▶ **YOUR OBJECTIVE**: The part below that opens with the line containing "To set it up, you" and closes with the line containing "6. CloudFormation starts" should be copied exactly, minus any pictures.
DATA FOR REVIEW START
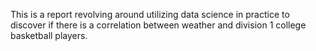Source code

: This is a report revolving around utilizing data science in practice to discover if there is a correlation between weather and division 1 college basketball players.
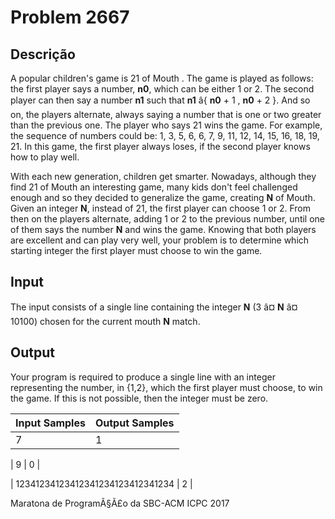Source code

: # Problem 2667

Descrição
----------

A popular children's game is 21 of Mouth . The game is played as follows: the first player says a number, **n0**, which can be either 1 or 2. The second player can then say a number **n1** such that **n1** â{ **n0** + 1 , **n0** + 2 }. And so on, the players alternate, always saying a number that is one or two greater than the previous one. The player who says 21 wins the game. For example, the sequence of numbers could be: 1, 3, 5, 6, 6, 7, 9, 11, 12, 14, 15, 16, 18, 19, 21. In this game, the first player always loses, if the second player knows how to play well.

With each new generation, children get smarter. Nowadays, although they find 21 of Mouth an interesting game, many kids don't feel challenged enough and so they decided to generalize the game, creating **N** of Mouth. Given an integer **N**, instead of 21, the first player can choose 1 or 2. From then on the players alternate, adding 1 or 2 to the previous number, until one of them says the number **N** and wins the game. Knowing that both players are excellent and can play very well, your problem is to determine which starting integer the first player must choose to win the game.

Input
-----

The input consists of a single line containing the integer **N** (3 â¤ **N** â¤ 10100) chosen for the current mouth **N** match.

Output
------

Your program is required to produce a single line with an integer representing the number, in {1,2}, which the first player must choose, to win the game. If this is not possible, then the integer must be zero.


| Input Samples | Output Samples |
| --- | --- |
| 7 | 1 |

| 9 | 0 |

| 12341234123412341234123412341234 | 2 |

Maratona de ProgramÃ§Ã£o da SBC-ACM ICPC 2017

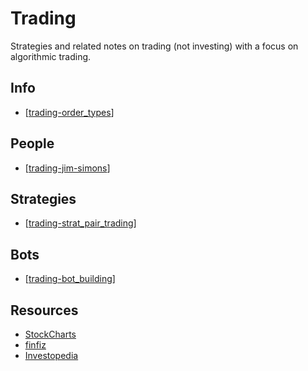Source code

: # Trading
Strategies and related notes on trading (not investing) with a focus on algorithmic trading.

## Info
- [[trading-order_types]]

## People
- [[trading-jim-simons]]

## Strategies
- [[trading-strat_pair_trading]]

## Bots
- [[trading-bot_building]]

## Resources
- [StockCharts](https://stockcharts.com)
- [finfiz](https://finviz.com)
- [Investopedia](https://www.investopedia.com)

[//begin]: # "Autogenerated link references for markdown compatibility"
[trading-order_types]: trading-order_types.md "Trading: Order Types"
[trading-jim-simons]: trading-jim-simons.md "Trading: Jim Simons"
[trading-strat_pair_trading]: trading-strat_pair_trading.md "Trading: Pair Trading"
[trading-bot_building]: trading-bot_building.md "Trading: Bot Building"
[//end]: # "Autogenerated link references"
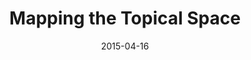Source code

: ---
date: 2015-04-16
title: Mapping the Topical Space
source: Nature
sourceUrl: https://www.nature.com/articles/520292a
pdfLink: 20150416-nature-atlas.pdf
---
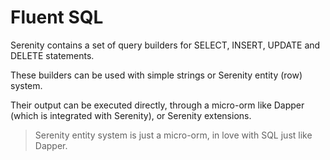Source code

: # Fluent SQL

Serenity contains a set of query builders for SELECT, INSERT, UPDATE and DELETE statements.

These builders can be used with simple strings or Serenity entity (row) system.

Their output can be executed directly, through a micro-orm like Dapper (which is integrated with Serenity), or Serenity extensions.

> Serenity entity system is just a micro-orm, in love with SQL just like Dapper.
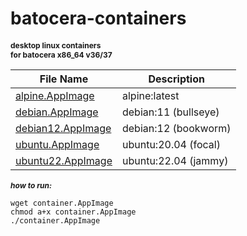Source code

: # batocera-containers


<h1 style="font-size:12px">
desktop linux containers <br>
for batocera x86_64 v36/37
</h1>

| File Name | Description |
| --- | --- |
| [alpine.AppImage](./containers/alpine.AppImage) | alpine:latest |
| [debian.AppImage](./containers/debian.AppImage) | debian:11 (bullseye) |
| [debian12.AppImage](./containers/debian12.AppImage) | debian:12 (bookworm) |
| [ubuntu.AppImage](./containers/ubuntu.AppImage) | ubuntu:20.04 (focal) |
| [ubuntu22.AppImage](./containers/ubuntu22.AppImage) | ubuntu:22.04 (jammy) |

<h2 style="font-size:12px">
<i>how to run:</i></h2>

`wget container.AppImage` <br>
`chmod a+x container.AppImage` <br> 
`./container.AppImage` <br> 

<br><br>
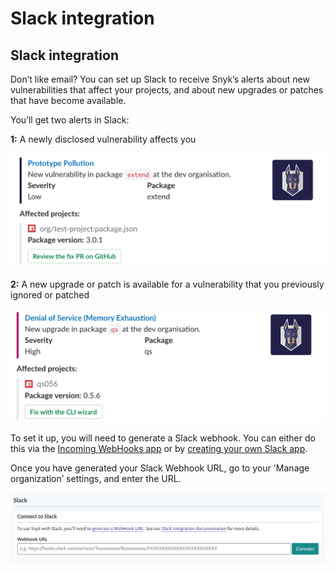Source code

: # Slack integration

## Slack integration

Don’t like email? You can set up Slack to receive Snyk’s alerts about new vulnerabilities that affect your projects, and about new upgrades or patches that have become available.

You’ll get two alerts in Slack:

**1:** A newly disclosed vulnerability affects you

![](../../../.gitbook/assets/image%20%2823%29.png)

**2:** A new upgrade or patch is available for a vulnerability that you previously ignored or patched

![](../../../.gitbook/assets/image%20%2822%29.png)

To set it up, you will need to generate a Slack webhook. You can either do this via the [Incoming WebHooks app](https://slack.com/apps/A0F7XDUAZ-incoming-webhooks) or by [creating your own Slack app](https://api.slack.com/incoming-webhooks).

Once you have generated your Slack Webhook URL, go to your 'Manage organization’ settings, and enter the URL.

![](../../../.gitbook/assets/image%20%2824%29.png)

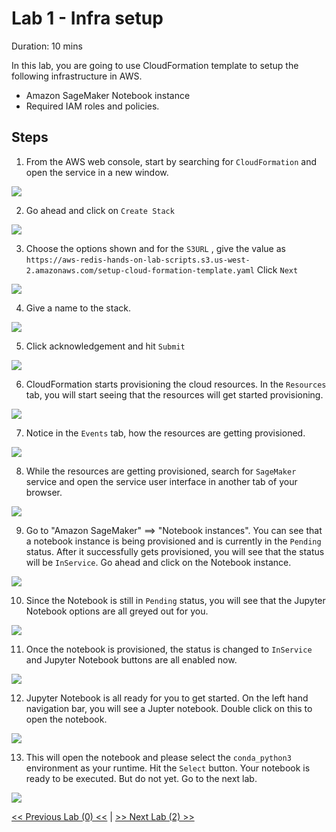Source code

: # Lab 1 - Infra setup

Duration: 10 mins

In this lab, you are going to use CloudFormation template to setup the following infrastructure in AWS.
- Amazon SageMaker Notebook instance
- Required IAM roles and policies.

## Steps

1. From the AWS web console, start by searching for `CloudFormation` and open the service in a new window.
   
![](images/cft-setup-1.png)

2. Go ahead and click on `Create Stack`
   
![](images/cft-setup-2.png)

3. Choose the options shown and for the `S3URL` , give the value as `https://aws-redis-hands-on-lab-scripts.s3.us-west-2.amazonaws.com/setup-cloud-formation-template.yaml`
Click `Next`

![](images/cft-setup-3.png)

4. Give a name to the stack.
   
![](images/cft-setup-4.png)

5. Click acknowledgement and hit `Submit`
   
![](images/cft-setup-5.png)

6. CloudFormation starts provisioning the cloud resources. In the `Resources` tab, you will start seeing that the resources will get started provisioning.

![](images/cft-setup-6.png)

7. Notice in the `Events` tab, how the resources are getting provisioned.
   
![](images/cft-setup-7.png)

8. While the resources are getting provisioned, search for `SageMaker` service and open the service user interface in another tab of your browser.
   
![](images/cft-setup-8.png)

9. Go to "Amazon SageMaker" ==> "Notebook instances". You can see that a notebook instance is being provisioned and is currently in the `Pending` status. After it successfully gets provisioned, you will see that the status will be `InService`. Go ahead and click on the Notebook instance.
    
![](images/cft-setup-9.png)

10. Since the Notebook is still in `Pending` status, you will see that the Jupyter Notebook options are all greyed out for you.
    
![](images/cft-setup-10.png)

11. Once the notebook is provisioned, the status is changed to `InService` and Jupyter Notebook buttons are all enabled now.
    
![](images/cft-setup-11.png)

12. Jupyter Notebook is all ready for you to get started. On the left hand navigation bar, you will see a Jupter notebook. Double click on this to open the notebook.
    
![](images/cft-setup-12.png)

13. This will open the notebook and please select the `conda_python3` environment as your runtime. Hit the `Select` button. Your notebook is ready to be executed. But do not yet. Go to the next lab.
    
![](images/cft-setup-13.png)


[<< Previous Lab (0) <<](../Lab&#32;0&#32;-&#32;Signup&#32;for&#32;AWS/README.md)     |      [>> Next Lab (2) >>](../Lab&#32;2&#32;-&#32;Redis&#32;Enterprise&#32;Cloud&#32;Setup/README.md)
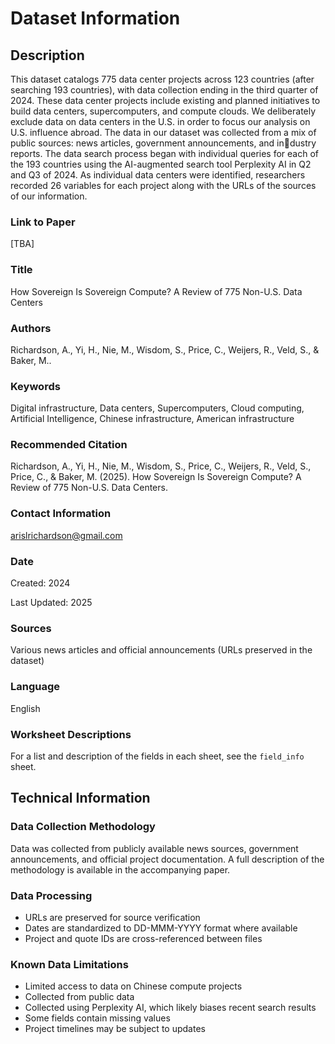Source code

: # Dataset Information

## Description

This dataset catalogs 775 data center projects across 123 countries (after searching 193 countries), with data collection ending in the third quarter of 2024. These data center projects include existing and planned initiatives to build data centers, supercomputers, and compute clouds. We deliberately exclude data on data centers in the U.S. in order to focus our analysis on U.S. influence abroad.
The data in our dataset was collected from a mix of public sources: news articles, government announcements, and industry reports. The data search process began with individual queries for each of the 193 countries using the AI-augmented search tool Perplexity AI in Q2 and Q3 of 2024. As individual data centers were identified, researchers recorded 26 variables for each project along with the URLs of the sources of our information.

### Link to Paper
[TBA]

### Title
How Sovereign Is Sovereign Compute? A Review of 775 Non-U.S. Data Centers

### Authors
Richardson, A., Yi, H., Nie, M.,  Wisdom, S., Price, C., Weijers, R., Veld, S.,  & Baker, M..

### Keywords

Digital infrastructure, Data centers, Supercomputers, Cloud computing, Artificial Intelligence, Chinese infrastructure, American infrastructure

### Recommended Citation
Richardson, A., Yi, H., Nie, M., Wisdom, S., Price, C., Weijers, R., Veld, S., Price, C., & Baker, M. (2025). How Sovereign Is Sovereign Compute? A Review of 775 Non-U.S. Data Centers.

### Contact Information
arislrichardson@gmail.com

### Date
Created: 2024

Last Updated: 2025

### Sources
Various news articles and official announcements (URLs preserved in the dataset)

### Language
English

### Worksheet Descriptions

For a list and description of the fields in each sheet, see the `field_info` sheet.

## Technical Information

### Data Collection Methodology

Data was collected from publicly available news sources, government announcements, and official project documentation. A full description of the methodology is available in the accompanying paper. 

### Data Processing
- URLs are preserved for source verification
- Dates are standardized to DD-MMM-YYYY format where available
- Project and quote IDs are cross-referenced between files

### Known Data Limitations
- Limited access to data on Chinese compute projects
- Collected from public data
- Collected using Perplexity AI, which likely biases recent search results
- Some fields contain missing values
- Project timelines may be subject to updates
DATA FOR REVIEW END
▶ **RESPONSE TO THIS TASK**:
To set it up, you will need to generate a Slack webhook. You can either do this via the [Incoming WebHooks app](https://slack.com/apps/A0F7XDUAZ-incoming-webhooks) or by [creating your own Slack app](https://api.slack.com/incoming-webhooks).

Once you have generated your Slack Webhook URL, go to your 'Manage organization’ settings, and enter the URL.

![](../../../.gitbook/assets/image%20%2824%29.png)

Source code

: # Lab 1 - Infra setup

Duration: 10 mins

In this lab, you are going to use CloudFormation template to setup the following infrastructure in AWS.
- Amazon SageMaker Notebook instance
- Required IAM roles and policies.

## Steps

1. From the AWS web console, start by searching for `CloudFormation` and open the service in a new window.
   
![](images/cft-setup-1.png)

2. Go ahead and click on `Create Stack`
   
![](images/cft-setup-2.png)

3. Choose the options shown and for the `S3URL` , give the value as `https://aws-redis-hands-on-lab-scripts.s3.us-west-2.amazonaws.com/setup-cloud-formation-template.yaml`
Click `Next`

![](images/cft-setup-3.png)

4. Give a name to the stack.
   
![](images/cft-setup-4.png)

5. Click acknowledgement and hit `Submit`
   
![](images/cft-setup-5.png)

6. CloudFormation starts provisioning the cloud resources. In the `Resources` tab, you will start seeing that the resources will get started provisioning.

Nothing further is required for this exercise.